── Records for the task ──

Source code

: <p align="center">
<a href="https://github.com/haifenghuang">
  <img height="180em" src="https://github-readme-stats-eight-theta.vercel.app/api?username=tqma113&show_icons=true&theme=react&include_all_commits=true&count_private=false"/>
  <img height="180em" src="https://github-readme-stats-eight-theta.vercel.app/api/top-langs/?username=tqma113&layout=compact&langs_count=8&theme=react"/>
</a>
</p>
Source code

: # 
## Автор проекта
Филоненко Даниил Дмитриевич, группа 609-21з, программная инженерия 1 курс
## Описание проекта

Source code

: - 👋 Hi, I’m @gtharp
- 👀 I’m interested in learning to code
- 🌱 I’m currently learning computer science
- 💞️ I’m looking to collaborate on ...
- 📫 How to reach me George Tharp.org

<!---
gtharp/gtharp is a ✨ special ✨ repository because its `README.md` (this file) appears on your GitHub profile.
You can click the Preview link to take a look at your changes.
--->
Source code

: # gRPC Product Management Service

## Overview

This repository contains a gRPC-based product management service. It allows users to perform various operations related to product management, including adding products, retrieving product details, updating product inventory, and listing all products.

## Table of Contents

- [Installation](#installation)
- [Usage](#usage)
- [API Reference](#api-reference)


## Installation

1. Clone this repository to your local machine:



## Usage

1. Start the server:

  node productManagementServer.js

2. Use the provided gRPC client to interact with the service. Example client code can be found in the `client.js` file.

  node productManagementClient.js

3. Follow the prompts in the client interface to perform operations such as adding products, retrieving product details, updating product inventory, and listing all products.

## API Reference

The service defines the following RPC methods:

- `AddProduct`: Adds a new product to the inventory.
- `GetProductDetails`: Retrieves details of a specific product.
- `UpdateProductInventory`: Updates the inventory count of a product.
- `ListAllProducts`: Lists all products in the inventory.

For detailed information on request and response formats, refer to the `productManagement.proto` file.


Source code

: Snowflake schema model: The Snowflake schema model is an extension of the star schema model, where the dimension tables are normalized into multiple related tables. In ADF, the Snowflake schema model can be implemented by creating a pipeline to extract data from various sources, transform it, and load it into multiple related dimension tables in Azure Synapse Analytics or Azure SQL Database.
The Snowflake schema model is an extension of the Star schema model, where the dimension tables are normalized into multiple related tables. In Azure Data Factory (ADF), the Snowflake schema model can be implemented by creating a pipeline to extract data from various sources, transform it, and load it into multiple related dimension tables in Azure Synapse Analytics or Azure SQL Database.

───
── Records for the task ──

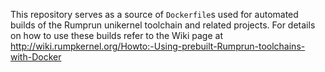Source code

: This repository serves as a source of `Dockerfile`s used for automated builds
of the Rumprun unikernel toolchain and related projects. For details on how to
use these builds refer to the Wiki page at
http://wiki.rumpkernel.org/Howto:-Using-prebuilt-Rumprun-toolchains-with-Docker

───

Work instructions – Using the listing above, copy exactly the line that contains "3. Follow the", the line that contains "to the inventory.", and each line that falls between them.

Written response –
3. Follow the prompts in the client interface to perform operations such as adding products, retrieving product details, updating product inventory, and listing all products.

## API Reference

The service defines the following RPC methods:

- `AddProduct`: Adds a new product to the inventory.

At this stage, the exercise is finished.